[AC-257] Manual session management in ArrowDB
| GitHub Issue | n/a |
|---|---|
| Type | Bug |
| Priority | n/a |
| Status | Closed |
| Resolution | Done |
| Resolution Date | 2015-12-09T11:59:25.000+0000 |
| Affected Version/s | n/a |
| Fix Version/s | n/a |
| Components | Arrow Cloud |
| Labels | arrowdb |
| Reporter | Manuel Conde Vendrell |
| Assignee | Mostafizur Rahman |
| Created | 2015-07-24T11:06:13.000+0000 |
| Updated | 2015-12-09T11:59:25.000+0000 |
Description
Hi.
Currently, on ACS (the old), the way we have to make modifications to other objects not owned by the current user is (controlling the session by the "Manual Session Management"):
1. Login as an admin user
2. Get the admin user id
3. Make modifications on the object with that session id
4. Forget about it and continue using the current user session in the other calls.
This is something like:
// NOTE: Only a user with ACS ADMIN privileges can update another user data, so access as an admin user and make the changes.
ACS.Users.login({
login : "admin",
password : adminpass
}, function(e) {
if (e.success) {
ACS.Users.update({
session_id: e.meta.session_id, // the session id of the manager admin
user_id: id, // the user id to modify
first_name: first_name,
last_name: last_name
}, function(data) {
if (data.success) {
console.log('User "' + username + '" edited');
res.redirect('/admin/users');
} else {
console.log('Error: ' + ((data.error && data.message) || JSON.stringify(data)));
// Render again the page, with the error
res.redirect('error');
}
});
} else {
console.log('Error login as manager: ' + ((e.error && e.message) || JSON.stringify(e)));
// Render again the page, with the error
res.redirect('error');
}
});
session_id: req.session.session_id in the calls.

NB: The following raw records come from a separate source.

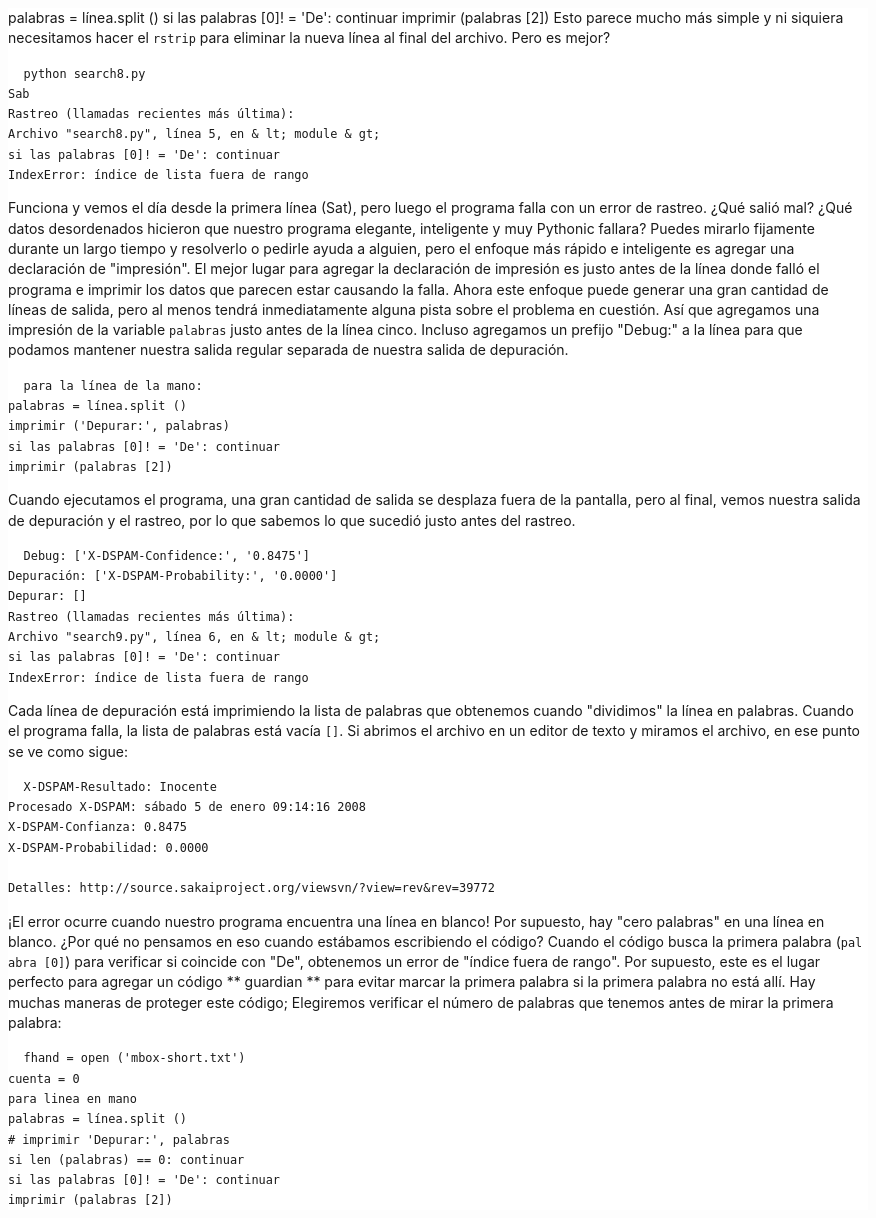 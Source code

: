 palabras = línea.split ()
si las palabras [0]! = 'De': continuar
imprimir (palabras [2]) </code> </pre>
Esto parece mucho más simple y ni siquiera necesitamos hacer el `rstrip` para eliminar la nueva línea al final del archivo. Pero es mejor?
<pre> <code> python search8.py
Sab
Rastreo (llamadas recientes más última):
Archivo "search8.py", línea 5, en & lt; module & gt;
si las palabras [0]! = 'De': continuar
IndexError: índice de lista fuera de rango </code> </pre>
Funciona y vemos el día desde la primera línea (Sat), pero luego el programa falla con un error de rastreo. ¿Qué salió mal? ¿Qué datos desordenados hicieron que nuestro programa elegante, inteligente y muy Pythonic fallara?
Puedes mirarlo fijamente durante un largo tiempo y resolverlo o pedirle ayuda a alguien, pero el enfoque más rápido e inteligente es agregar una declaración de "impresión". El mejor lugar para agregar la declaración de impresión es justo antes de la línea donde falló el programa e imprimir los datos que parecen estar causando la falla.
Ahora este enfoque puede generar una gran cantidad de líneas de salida, pero al menos tendrá inmediatamente alguna pista sobre el problema en cuestión. Así que agregamos una impresión de la variable `palabras` justo antes de la línea cinco. Incluso agregamos un prefijo "Debug:" a la línea para que podamos mantener nuestra salida regular separada de nuestra salida de depuración.
<pre class = "sourceCode python"> <code class = "sourceCode python"> para la línea de la mano:
palabras = línea.split ()
imprimir ('Depurar:', palabras)
si las palabras [0]! = 'De': continuar
imprimir (palabras [2]) </code> </pre>
Cuando ejecutamos el programa, una gran cantidad de salida se desplaza fuera de la pantalla, pero al final, vemos nuestra salida de depuración y el rastreo, por lo que sabemos lo que sucedió justo antes del rastreo.
<pre> <code> Debug: ['X-DSPAM-Confidence:', '0.8475']
Depuración: ['X-DSPAM-Probability:', '0.0000']
Depurar: []
Rastreo (llamadas recientes más última):
Archivo "search9.py", línea 6, en & lt; module & gt;
si las palabras [0]! = 'De': continuar
IndexError: índice de lista fuera de rango </code> </pre>
Cada línea de depuración está imprimiendo la lista de palabras que obtenemos cuando "dividimos" la línea en palabras. Cuando el programa falla, la lista de palabras está vacía `[]`. Si abrimos el archivo en un editor de texto y miramos el archivo, en ese punto se ve como sigue:
<pre> <code> X-DSPAM-Resultado: Inocente
Procesado X-DSPAM: sábado 5 de enero 09:14:16 2008
X-DSPAM-Confianza: 0.8475
X-DSPAM-Probabilidad: 0.0000

Detalles: http://source.sakaiproject.org/viewsvn/?view=rev&amp;rev=39772 </code> </pre>
¡El error ocurre cuando nuestro programa encuentra una línea en blanco! Por supuesto, hay "cero palabras" en una línea en blanco. ¿Por qué no pensamos en eso cuando estábamos escribiendo el código? Cuando el código busca la primera palabra (`palabra [0]`) para verificar si coincide con "De", obtenemos un error de "índice fuera de rango".
Por supuesto, este es el lugar perfecto para agregar un código ** guardian ** para evitar marcar la primera palabra si la primera palabra no está allí. Hay muchas maneras de proteger este código; Elegiremos verificar el número de palabras que tenemos antes de mirar la primera palabra:
<pre class = "sourceCode python"> <code class = "sourceCode python"> fhand = open ('mbox-short.txt')
cuenta = 0
para linea en mano
palabras = línea.split ()
# imprimir 'Depurar:', palabras
si len (palabras) == 0: continuar
si las palabras [0]! = 'De': continuar
imprimir (palabras [2]) </code> </pre>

Acordly with info on http://docs.appcelerator.com/arrowdb/latest/#!/guide/nodejs, the only thing I need to do is deactivate the Cookie-Based Session Management (instantiating arrowDB in form arrowDBApp = new ArrowDB('<App Key>', {autoSessionManagement:false}); and add the session manually after the login with arrowDBApp.sessionCookieString = result.cookieString; (if I do not the last step, I get user not logged in on every query I do).
But the code does not work as expected, when I login as admin user, the login remains for the rest of the session.
// NOTE: Only a user with ACS ADMIN privileges can update another user data, so access as an admin user
arrowDBApp.usersLogin({
login : "admin",
password : adminpass
}, function(err, result) {
if (err) {
console.log('Error login as manager: ' + err.message);
} else {
arrowDBApp.customObjectsUpdate({
classname: 'Topics',
session_id: result.body.meta.session_id,
fields: {
name: name
}
}, function(err, result) {
if (err) {
console.log('Error: ' + err.message);
} else {
res.redirect('/admin/topics');
}
});
}
});
An ArrowDB user login session is identified by a session_id parameter in the request or response data. When logging in to a user account or creating a new user, the session_id is returned in the response data of the API calls. It can be retrieved from the response data by using the body.meta.session_id property of the callback's result object. For example:
function loginUser(req, res) { arrowDBApp.usersLogin({ login: 'test', password: 'test' }, function(err, result) { console.log('Login session is: ' + result.body.meta.session_id); }); }Hi Sharif. You are right, I did a typo there (fixed now) but the behaviour remains the same. The idea here is to "update" an object as an admin but continue the session as the previous non-admin user. Width ACS that worked and with ArrowDB don't. Anyway I decide to use another approach and now I'm using ACLs to do the same, giving all users write permisions on the "Topics" object in the example, so now it's not needed to log as admin and do the update. You can close this issue. I can understand that the ACS behaviour was not intended and the right is the ArrowDB.